Autoscaling the VM-Series

Regional managed instance groups enable you to scale VM-Series across zones within a region. This allows you to scale the security protecting cloud workloads.

The VM-Series publishes PAN-OS metrics to Google Cloud Monitoring.

View custom metrics in Cloud Monitoring

The Terraform plan creates a custom Cloud Monitoring dashboard that displays the VM-Series performance metrics. To view the dashboard, perform the following:

  1. In the Google Cloud console, select Monitoring → Dashboards.

  2. Select the dashboard named VM-Series Metrics.

[!TIP] Each metric can be set as an scaling parameter for the instance group. See Publishing Custom PAN-OS Metrics for more information.

Scaling the VM-Series

The Terraform plan sets the min/max firewall count to 1. To simulate a scaling event, modify the instance group min/max thresholds.

  1. Go to Compute Engine → Instance Groups.

  2. Open the vmseries instance group and click EDIT.

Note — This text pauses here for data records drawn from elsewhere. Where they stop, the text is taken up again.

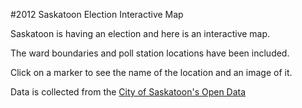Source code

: #2012 Saskatoon Election Interactive Map

Saskatoon is having an election and here is an interactive map.

The ward boundaries and poll station locations have been included.

Click on a marker to see the name of the location and an image of it.

Data is collected from the [City of Saskatoon's Open Data](http://www.saskatoon.ca/DEPARTMENTS/Corporate%20Services/Corporate%20Information%20Services/OpenData/Pages/OpenData.aspx)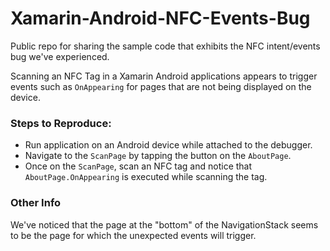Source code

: # Xamarin-Android-NFC-Events-Bug
Public repo for sharing the sample code that exhibits the NFC intent/events bug we've experienced.

Scanning an NFC Tag in a Xamarin Android applications appears to trigger events such as `OnAppearing` for pages that are not being displayed on the device.

### Steps to Reproduce:
- Run application on an Android device while attached to the debugger.
- Navigate to the `ScanPage` by tapping the button on the `AboutPage`.
- Once on the `ScanPage`, scan an NFC tag and notice that `AboutPage.OnAppearing` is executed while scanning the tag.

### Other Info
We've noticed that the page at the "bottom" of the NavigationStack seems to be the page for which the unexpected events will trigger.
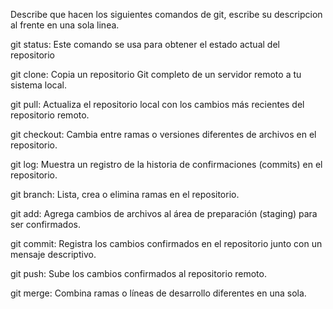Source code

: Describe que hacen los siguientes comandos de git, escribe su descripcion al frente en una sola linea.

git status: Este comando se usa para obtener el estado actual del repositorio

git clone: Copia un repositorio Git completo de un servidor remoto a tu sistema local.

git pull: Actualiza el repositorio local con los cambios más recientes del repositorio remoto.

git checkout: Cambia entre ramas o versiones diferentes de archivos en el repositorio. 

git log: Muestra un registro de la historia de confirmaciones (commits) en el repositorio.

git branch: Lista, crea o elimina ramas en el repositorio.

git add: Agrega cambios de archivos al área de preparación (staging) para ser confirmados.

git commit: Registra los cambios confirmados en el repositorio junto con un mensaje descriptivo.

git push: Sube los cambios confirmados al repositorio remoto.

git merge: Combina ramas o líneas de desarrollo diferentes en una sola.
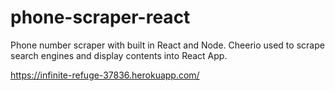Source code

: # phone-scraper-react
Phone number scraper with built in React and Node. Cheerio used to scrape search engines and display contents into React App.

https://infinite-refuge-37836.herokuapp.com/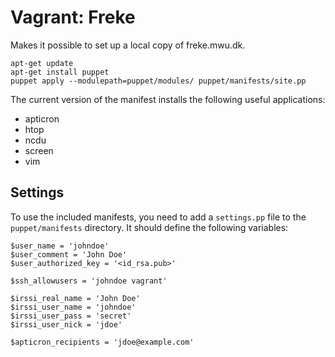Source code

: Vagrant: Freke
==============

Makes it possible to set up a local copy of freke.mwu.dk.

    apt-get update
    apt-get install puppet
    puppet apply --modulepath=puppet/modules/ puppet/manifests/site.pp

The current version of the manifest installs the following useful applications:

* apticron
* htop
* ncdu
* screen
* vim

Settings
--------

To use the included manifests, you need to add a `settings.pp` file to the `puppet/manifests` directory. It should define the following variables:

    $user_name = 'johndoe'
    $user_comment = 'John Doe'
    $user_authorized_key = '<id_rsa.pub>'

    $ssh_allowusers = 'johndoe vagrant'

    $irssi_real_name = 'John Doe'
    $irssi_user_name = 'johndoe'
    $irssi_user_pass = 'secret'
    $irssi_user_nick = 'jdoe'

    $apticron_recipients = 'jdoe@example.com'
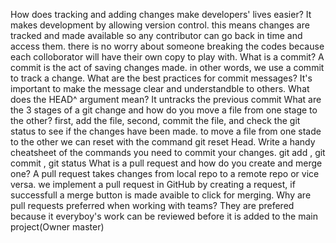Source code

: How does tracking and adding changes make developers' lives easier?
It makes development by allowing version control. this means changes are tracked and made available so any contributor can go back in time and access them. there is no worry about someone breaking the codes because each colloborator will have their own copy to play with.
What is a commit?
A commit is the act of saving changes made. in other words, we use a commit to track a change.
What are the best practices for commit messages?
It's important to make the message clear and understandble to others. 
What does the HEAD^ argument mean?
It untracks the previous commit 
What are the 3 stages of a git change and how do you 
move a file from one stage to the other?
first, add the file, second, commit the file, and check the git status to see if the changes have been made. to move a file from one stade to the other we can reset with the command git reset Head.
Write a handy cheatsheet of the commands you need to commit your changes.
git add , git commit , git status
What is a pull request and how do you create and merge one?
A pull request takes changes from local repo to a remote repo or vice versa. we implement a pull request in GitHub by creating a request, if successfull a merge button is made avaible to click for merging.
Why are pull requests preferred when working with teams?
They are prefered because it everyboy's work can be reviewed before it is added to the main project(Owner master)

  3. Under Group size & autoscaling, set the minimum to 2 and the maximum number of instances to 3.

  4. Click Save.

  5. Go to Compute Engine → VM instances to view the new VM-Series firewall.

  6. Once the VM-Series finishes bootstrapping, follow the Access the VM-Series firewall instructions to gain access to the firewall’s web interface.

[!IMPORTANT] This step is not required if you are bootstrapping the VM-Series to Panorama. This is because Panorama pushes the entire configuration to the scaled firewalls.

  1. On the scaled VM-Series, navigate to Monitor → Traffic. The traffic logs should be populated demonstrating the scaled VM-Series is now processing traffic.

[!TIP] You can also perform this in Terraform by adding the following values to your terraform.tfvars. vmseries_replica_minimum = 2 vmseries_replica_maximum = 3

(Optional) Using Session Resiliency

If session resiliency is enabled prior to deployment (enable_session_resiliency = true), sessions are stored in a Google Cloud Memorystore Redis Cache. This enables you to maintain layer-4 sessions by transferring sessions to healthy firewalls within the instance group.

Configure IPerf between spoke VMs

Use iPerf to create parallel TCP connections between spoke2-vm1 (client) and spoke1-vm1 (server).

  1. In cloud shell, SSH to spoke1-vm1.

    gcloud compute ssh paloalto@spoke1-vm1 --zone=us-central1-a
  2. Install iperf on spoke1-vm1.

    sudo apt-get update
    sudo apt-get install iperf
  3. Make spoke1-vm1 a server listening on TCP:5001.

    iperf -s -f M -p 5001 -t 3600
  4. In a separate cloud shell tab, SSH into spoke2-vm1.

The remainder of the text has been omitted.